**Instructions to follow**
Go through the material below and return each line with the string "COMMENT" in it.

BEGIN Records shown

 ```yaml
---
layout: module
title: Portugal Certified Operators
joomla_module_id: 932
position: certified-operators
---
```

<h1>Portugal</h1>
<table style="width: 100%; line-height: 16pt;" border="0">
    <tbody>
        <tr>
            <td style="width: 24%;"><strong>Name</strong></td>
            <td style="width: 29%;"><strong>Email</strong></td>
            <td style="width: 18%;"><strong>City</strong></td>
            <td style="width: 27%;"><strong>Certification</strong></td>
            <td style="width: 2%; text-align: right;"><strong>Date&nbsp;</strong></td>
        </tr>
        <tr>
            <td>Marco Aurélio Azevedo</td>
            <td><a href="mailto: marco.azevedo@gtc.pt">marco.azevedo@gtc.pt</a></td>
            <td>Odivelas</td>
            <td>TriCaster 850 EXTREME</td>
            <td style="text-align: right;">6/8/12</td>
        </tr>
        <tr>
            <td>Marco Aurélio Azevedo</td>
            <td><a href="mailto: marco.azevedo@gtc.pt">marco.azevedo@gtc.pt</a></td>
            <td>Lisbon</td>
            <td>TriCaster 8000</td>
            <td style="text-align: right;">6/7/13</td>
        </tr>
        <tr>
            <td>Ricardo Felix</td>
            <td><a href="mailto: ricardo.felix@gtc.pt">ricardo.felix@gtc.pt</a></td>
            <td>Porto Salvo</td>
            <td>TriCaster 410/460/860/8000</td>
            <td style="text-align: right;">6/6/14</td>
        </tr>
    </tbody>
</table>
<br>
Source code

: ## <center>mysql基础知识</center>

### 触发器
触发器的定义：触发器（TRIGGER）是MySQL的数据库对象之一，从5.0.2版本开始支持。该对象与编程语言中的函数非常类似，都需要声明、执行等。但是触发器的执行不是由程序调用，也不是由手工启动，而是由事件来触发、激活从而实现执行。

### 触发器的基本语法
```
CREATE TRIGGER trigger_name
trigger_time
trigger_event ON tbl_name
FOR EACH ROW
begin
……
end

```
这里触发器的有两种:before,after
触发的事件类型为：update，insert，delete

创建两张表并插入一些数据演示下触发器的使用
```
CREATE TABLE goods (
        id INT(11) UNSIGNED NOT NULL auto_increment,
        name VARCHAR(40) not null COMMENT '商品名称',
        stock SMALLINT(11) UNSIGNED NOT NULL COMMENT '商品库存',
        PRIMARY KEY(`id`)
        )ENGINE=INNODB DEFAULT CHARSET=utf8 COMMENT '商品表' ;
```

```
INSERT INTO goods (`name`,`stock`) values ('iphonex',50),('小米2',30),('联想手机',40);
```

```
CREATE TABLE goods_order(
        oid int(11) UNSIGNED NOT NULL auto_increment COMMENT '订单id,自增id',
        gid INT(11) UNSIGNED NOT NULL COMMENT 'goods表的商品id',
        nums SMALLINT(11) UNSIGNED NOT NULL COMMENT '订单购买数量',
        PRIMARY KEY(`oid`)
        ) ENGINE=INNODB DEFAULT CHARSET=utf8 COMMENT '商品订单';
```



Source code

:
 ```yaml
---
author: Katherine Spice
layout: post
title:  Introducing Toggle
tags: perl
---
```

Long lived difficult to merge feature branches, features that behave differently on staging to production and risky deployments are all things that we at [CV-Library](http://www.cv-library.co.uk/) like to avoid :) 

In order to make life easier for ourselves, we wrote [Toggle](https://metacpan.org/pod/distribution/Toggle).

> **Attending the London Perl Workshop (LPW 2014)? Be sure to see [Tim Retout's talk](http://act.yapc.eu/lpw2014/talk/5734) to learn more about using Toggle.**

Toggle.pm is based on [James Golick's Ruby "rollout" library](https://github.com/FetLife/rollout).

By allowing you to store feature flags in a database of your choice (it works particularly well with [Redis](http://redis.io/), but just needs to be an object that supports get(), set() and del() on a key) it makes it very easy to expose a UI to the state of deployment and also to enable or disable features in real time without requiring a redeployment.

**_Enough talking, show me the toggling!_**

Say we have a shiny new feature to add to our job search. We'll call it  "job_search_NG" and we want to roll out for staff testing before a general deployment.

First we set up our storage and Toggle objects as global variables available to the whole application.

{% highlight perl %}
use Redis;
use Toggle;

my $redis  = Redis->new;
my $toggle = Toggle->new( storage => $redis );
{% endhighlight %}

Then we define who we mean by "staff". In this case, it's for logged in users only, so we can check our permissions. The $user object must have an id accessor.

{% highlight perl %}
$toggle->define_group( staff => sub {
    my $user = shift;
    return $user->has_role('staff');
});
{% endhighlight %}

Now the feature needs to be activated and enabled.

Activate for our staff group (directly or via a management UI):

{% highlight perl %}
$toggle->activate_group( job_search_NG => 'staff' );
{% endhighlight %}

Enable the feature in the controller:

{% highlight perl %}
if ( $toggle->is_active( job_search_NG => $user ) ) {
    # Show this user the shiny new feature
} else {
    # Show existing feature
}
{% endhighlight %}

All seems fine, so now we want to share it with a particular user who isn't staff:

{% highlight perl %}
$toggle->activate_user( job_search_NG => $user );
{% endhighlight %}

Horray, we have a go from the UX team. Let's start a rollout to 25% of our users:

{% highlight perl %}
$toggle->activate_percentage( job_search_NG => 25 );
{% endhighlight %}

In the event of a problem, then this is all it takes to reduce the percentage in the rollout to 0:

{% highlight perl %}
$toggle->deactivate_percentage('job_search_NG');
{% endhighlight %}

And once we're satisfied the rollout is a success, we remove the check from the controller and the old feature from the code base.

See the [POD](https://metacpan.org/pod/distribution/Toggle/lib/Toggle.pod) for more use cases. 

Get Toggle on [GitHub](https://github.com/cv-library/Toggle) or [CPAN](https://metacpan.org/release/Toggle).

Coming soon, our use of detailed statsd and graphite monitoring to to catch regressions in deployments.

END Records shown

**Written answer**
        name VARCHAR(40) not null COMMENT '商品名称',
        stock SMALLINT(11) UNSIGNED NOT NULL COMMENT '商品库存',
        )ENGINE=INNODB DEFAULT CHARSET=utf8 COMMENT '商品表' ;
        oid int(11) UNSIGNED NOT NULL auto_increment COMMENT '订单id,自增id',
        gid INT(11) UNSIGNED NOT NULL COMMENT 'goods表的商品id',
        nums SMALLINT(11) UNSIGNED NOT NULL COMMENT '订单购买数量',
        ) ENGINE=INNODB DEFAULT CHARSET=utf8 COMMENT '商品订单';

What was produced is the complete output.